Starting at the line holding "the coriolis force." and finishing at the line holding "When we adopt", transcribe the material exactly, keeping both ends but no pictures.
%%
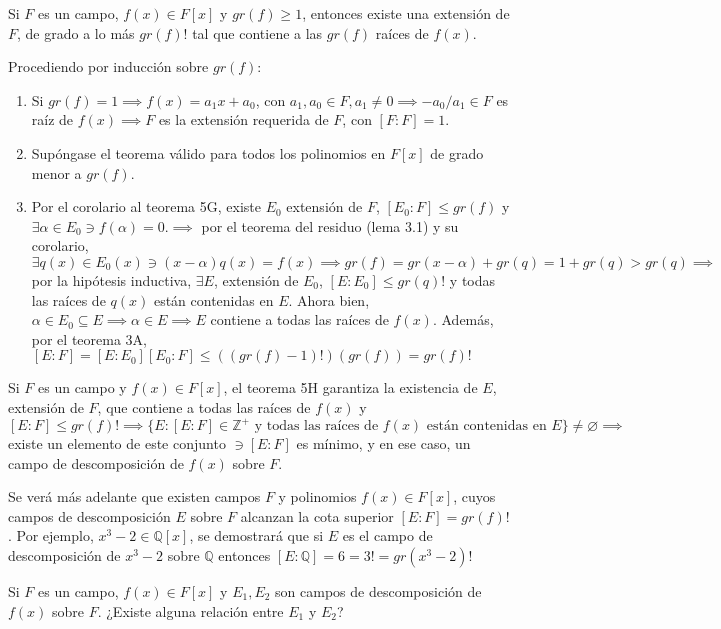 \begin{teorema}
    Si $F$ es un campo, $f(x)\in F[x]$ y $gr(f)\geq 1$, entonces existe una extensión de $F$, de grado a lo más $gr(f)!$ tal que contiene a las $gr(f)$ raíces de $f(x)$. 
    \begin{dem}
        Procediendo por inducción sobre $gr(f)$:
        \begin{enumerate}
            \item Si $gr(f)=1\implies f(x)=a_1x+a_0$, con $a_1,a_0\in F,a_1\neq 0\implies -a_0/a_1 \in F$ es raíz de $f(x)\implies F$ es la extensión requerida de $F$, con $[F:F]=1$.
            \item Supóngase el teorema válido para todos los polinomios en $F[x]$ de grado menor a $gr(f)$. 
            \item Por el corolario al teorema 5G, existe $E_0$ extensión de $F$, $[E_0:F]\leq gr(f)$ y $\exists \alpha \in E_0\ni f(\alpha)=0$.$\implies$ por el teorema del residuo (lema 3.1) y su corolario, $\exists q(x)\in E_0(x)\ni (x-\alpha)q(x)=f(x)\implies gr(f)=gr(x-\alpha)+gr(q)=1+gr(q)>gr(q)\implies$ por la hipótesis inductiva, $\exists E$, extensión de $E_0$, $[E:E_0]\leq gr(q)!$ y todas las raíces de $q(x)$ están contenidas en $E$. Ahora bien, $\alpha\in E_0\subseteq E\implies \alpha\in E\implies E$ contiene a todas las raíces de $f(x)$. Además, por el teorema 3A, $[E:F]=[E:E_0][E_0:F]\leq ((gr(f)-1)!)(gr(f))=gr(f)!$        
        \end{enumerate}
    \end{dem}
\end{teorema}

\begin{cajita}
    \begin{nota}
        Si $F$ es un campo y $f(x)\in F[x]$, el teorema 5H garantiza la existencia de $E$, extensión de $F$, que contiene a todas las raíces de $f(x)$ y $[E:F]\leq gr(f)!\implies \{E:[E:F]\in \mathbb{Z}^+ \text{ y todas las raíces de $f(x)$ están contenidas en $E$}\}\neq \varnothing\implies$ existe un elemento de este conjunto $\ni[E:F]$ es mínimo, y en ese caso, un campo de descomposición de $f(x)$ sobre $F$. 
    \end{nota}
    \begin{nota}
        Se verá más adelante que existen campos $F$ y polinomios $f(x)\in F[x]$, cuyos campos de descomposición $E$ sobre $F$ alcanzan la cota superior $[E:F]=gr(f)!$. Por ejemplo, $x^3-2\in \mathbb{Q}[x]$, se demostrará que si $E$ es el campo de descomposición de $x^3-2$ sobre $\mathbb{Q}$ entonces $[E:\mathbb{Q}]=6=3!=gr(x^3-2)!$
    \end{nota}
    \begin{nota}
        Si $F$ es un campo, $f(x)\in F[x]$ y $E_1,E_2$ son campos de descomposición de $f(x)$ sobre $F$. ¿Existe alguna relación entre $E_1$ y $E_2$?
    \end{nota}
\end{cajita}
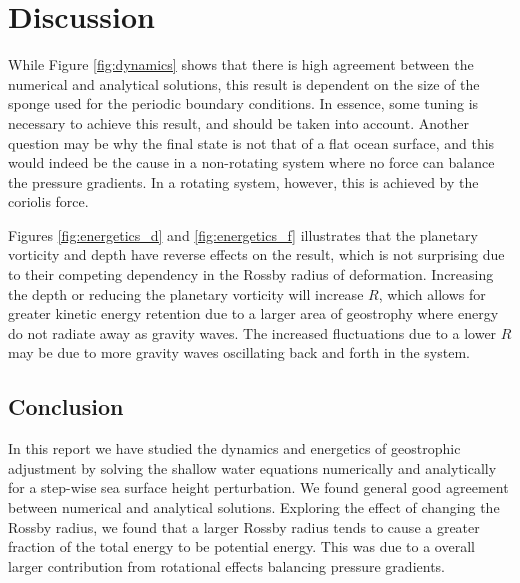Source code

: \section{Discussion}
\label{sec:conclusion}

While Figure \ref{fig:dynamics} shows that there is high agreement between the numerical and analytical solutions, this result is dependent on the size of the sponge used for the periodic boundary conditions. In essence, some tuning is necessary to achieve this result, and should be taken into account. Another question may be why the final state is not that of a flat ocean surface, and this would indeed be the cause in a non-rotating system where no force can balance the pressure gradients. In a rotating system, however, this is achieved by the coriolis force.

Figures \ref{fig:energetics_d} and \ref{fig:energetics_f} illustrates that the planetary vorticity and depth have reverse effects on the result, which is not surprising due to their competing dependency in the Rossby radius of deformation. Increasing the depth or reducing the planetary vorticity will increase $R$, which allows for greater kinetic energy retention due to a larger area of geostrophy where energy do not radiate away as gravity waves. The increased fluctuations due to a lower $R$ may be due to more gravity waves oscillating back and forth in the system.

\subsection{Conclusion}
In this report we have studied the dynamics and energetics of geostrophic adjustment by solving the shallow water equations numerically and analytically for a step-wise sea surface height perturbation. We found general good agreement between numerical and analytical solutions. Exploring the effect of changing the Rossby radius, we found that a larger Rossby radius tends to cause a greater fraction of the total energy to be potential energy. This was due to a overall larger contribution from rotational effects balancing pressure gradients.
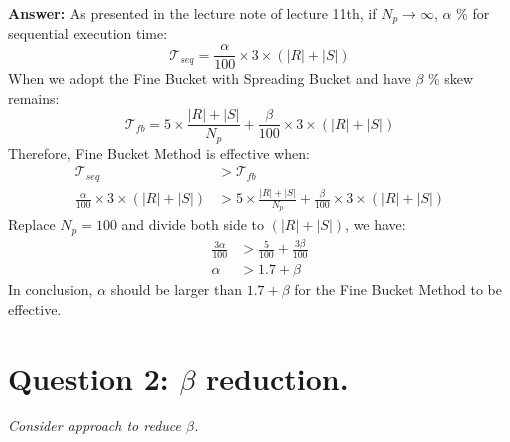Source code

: \documentclass[a4paper,12pt]{article}
\begin{document}
\vspace{1.5em}
\noindent
\textbf{Answer:} 
\noindent
As presented in the lecture note of lecture 11th, if $N_p \rightarrow \infty$, $\alpha$ \% for sequential execution time:
$$ \mathcal{T}_{seq} = \frac{\alpha}{100} \times 3 \times (|R| + |S|) $$
When we adopt the Fine Bucket with Spreading Bucket and have $\beta$ \% skew remains:
$$ \mathcal{T}_{fb} = 5 \times \frac{|R| + |S|}{N_p} + \frac{\beta}{100} \times 3 \times (|R| + |S|) $$
Therefore, Fine Bucket Method is effective when:
\begin{equation*}
	\begin{aligned}
		\mathcal{T}_{seq} & > \mathcal{T}_{fb} \\
		\frac{\alpha}{100} \times 3 \times (|R| + |S|) & > 5 \times \frac{|R| + |S|}{N_p} + \frac{\beta}{100} \times 3 \times (|R| + |S|) 
	\end{aligned}
\end{equation*}
Replace $N_p = 100$ and divide both side to $(|R| + |S|)$, we have:
\begin{equation*}
	\begin{aligned}
		\frac{3 \alpha}{100} & > \frac{5}{100} + \frac{3 \beta}{100} \\
		\alpha & > 1.7 + \beta
	\end{aligned}
\end{equation*}
In conclusion, $\alpha$ should be larger than $1.7 + \beta$ for the Fine Bucket Method to be effective.

\section*{Question 2: $\beta$ reduction.}
\setcounter{section}{1}

\textit{Consider approach to reduce $\beta$.} 
\end{document}
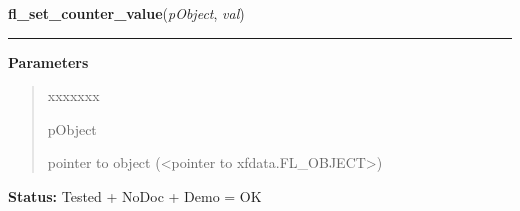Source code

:     \label{xformslib:library:fl_set_counter_value}

    \vspace{0.5ex}

\hspace{.8\funcindent}\begin{boxedminipage}{\funcwidth}

    \raggedright \textbf{fl\_set\_counter\_value}(\textit{pObject}, \textit{val})

    \vspace{-1.5ex}

    \rule{\textwidth}{0.5\fboxrule}
\setlength{\parskip}{2ex}
\setlength{\parskip}{1ex}
      \textbf{Parameters}
      \vspace{-1ex}

      \begin{quote}
        \begin{Ventry}{xxxxxxx}

          \item[pObject]

          pointer to object ({\textless}pointer to 
          xfdata.FL\_OBJECT{\textgreater})

        \end{Ventry}

      \end{quote}

\textbf{Status:} Tested + NoDoc + Demo = OK



    \end{boxedminipage}

    \label{xformslib:library:fl_set_counter_bounds}

    \vspace{0.5ex}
%%
* [Response to this exercise]:
While Figure \ref{fig:dynamics} shows that there is high agreement between the numerical and analytical solutions, this result is dependent on the size of the sponge used for the periodic boundary conditions. In essence, some tuning is necessary to achieve this result, and should be taken into account. Another question may be why the final state is not that of a flat ocean surface, and this would indeed be the cause in a non-rotating system where no force can balance the pressure gradients. In a rotating system, however, this is achieved by the coriolis force.

Figures \ref{fig:energetics_d} and \ref{fig:energetics_f} illustrates that the planetary vorticity and depth have reverse effects on the result, which is not surprising due to their competing dependency in the Rossby radius of deformation. Increasing the depth or reducing the planetary vorticity will increase $R$, which allows for greater kinetic energy retention due to a larger area of geostrophy where energy do not radiate away as gravity waves. The increased fluctuations due to a lower $R$ may be due to more gravity waves oscillating back and forth in the system.

\subsection{Conclusion}
In this report we have studied the dynamics and energetics of geostrophic adjustment by solving the shallow water equations numerically and analytically for a step-wise sea surface height perturbation. We found general good agreement between numerical and analytical solutions. Exploring the effect of changing the Rossby radius, we found that a larger Rossby radius tends to cause a greater fraction of the total energy to be potential energy. This was due to a overall larger contribution from rotational effects balancing pressure gradients.
Source code

: \documentclass[a4paper,12pt]{article}
\begin{document}
\vspace{1.5em}
\noindent
\textbf{Answer:} 
\noindent
As presented in the lecture note of lecture 11th, if $N_p \rightarrow \infty$, $\alpha$ \% for sequential execution time:
$$ \mathcal{T}_{seq} = \frac{\alpha}{100} \times 3 \times (|R| + |S|) $$
When we adopt the Fine Bucket with Spreading Bucket and have $\beta$ \% skew remains:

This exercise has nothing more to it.